▸ **Task goal**:
All of the data below should be returned exactly.

▸ **Entries shown**:
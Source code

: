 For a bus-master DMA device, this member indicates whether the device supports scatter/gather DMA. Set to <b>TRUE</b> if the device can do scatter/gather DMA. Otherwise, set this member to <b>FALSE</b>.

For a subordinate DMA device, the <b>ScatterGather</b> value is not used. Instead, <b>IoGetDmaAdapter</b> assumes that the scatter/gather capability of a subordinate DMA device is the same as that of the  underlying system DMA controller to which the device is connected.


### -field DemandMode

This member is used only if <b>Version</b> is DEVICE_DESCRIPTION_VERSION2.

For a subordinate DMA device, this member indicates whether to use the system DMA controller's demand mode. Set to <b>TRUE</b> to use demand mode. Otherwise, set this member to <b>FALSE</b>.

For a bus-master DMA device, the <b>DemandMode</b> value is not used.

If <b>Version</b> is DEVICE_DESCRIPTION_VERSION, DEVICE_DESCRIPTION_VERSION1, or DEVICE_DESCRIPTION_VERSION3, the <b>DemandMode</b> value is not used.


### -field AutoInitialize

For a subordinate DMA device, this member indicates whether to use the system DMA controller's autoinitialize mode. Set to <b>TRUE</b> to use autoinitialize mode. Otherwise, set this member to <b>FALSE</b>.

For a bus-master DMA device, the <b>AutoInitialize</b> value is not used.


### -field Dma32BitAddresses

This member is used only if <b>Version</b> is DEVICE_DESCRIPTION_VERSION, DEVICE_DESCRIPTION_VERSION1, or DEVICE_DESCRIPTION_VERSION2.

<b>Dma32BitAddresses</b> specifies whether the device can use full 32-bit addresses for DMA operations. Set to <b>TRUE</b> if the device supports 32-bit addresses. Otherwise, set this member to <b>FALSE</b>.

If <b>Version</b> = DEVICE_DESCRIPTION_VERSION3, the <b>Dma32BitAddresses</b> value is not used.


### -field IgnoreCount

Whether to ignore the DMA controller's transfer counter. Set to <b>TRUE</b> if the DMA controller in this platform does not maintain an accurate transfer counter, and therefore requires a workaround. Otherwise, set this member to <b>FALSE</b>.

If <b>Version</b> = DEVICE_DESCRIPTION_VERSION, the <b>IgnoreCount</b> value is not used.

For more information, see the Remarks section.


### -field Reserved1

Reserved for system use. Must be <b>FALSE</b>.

▸ **Answer below**:
Source code

: For a bus-master DMA device, this member indicates whether the device supports scatter/gather DMA. Set to <b>TRUE</b> if the device can do scatter/gather DMA. Otherwise, set this member to <b>FALSE</b>.

For a subordinate DMA device, the <b>ScatterGather</b> value is not used. Instead, <b>IoGetDmaAdapter</b> assumes that the scatter/gather capability of a subordinate DMA device is the same as that of the  underlying system DMA controller to which the device is connected.


### -field DemandMode

This member is used only if <b>Version</b> is DEVICE_DESCRIPTION_VERSION2.

For a subordinate DMA device, this member indicates whether to use the system DMA controller's demand mode. Set to <b>TRUE</b> to use demand mode. Otherwise, set this member to <b>FALSE</b>.

For a bus-master DMA device, the <b>DemandMode</b> value is not used.

If <b>Version</b> is DEVICE_DESCRIPTION_VERSION, DEVICE_DESCRIPTION_VERSION1, or DEVICE_DESCRIPTION_VERSION3, the <b>DemandMode</b> value is not used.


### -field AutoInitialize

For a subordinate DMA device, this member indicates whether to use the system DMA controller's autoinitialize mode. Set to <b>TRUE</b> to use autoinitialize mode. Otherwise, set this member to <b>FALSE</b>.

For a bus-master DMA device, the <b>AutoInitialize</b> value is not used.


### -field Dma32BitAddresses

This member is used only if <b>Version</b> is DEVICE_DESCRIPTION_VERSION, DEVICE_DESCRIPTION_VERSION1, or DEVICE_DESCRIPTION_VERSION2.

<b>Dma32BitAddresses</b> specifies whether the device can use full 32-bit addresses for DMA operations. Set to <b>TRUE</b> if the device supports 32-bit addresses. Otherwise, set this member to <b>FALSE</b>.

If <b>Version</b> = DEVICE_DESCRIPTION_VERSION3, the <b>Dma32BitAddresses</b> value is not used.


### -field IgnoreCount

Whether to ignore the DMA controller's transfer counter. Set to <b>TRUE</b> if the DMA controller in this platform does not maintain an accurate transfer counter, and therefore requires a workaround. Otherwise, set this member to <b>FALSE</b>.

If <b>Version</b> = DEVICE_DESCRIPTION_VERSION, the <b>IgnoreCount</b> value is not used.

For more information, see the Remarks section.


### -field Reserved1

Reserved for system use. Must be <b>FALSE</b>.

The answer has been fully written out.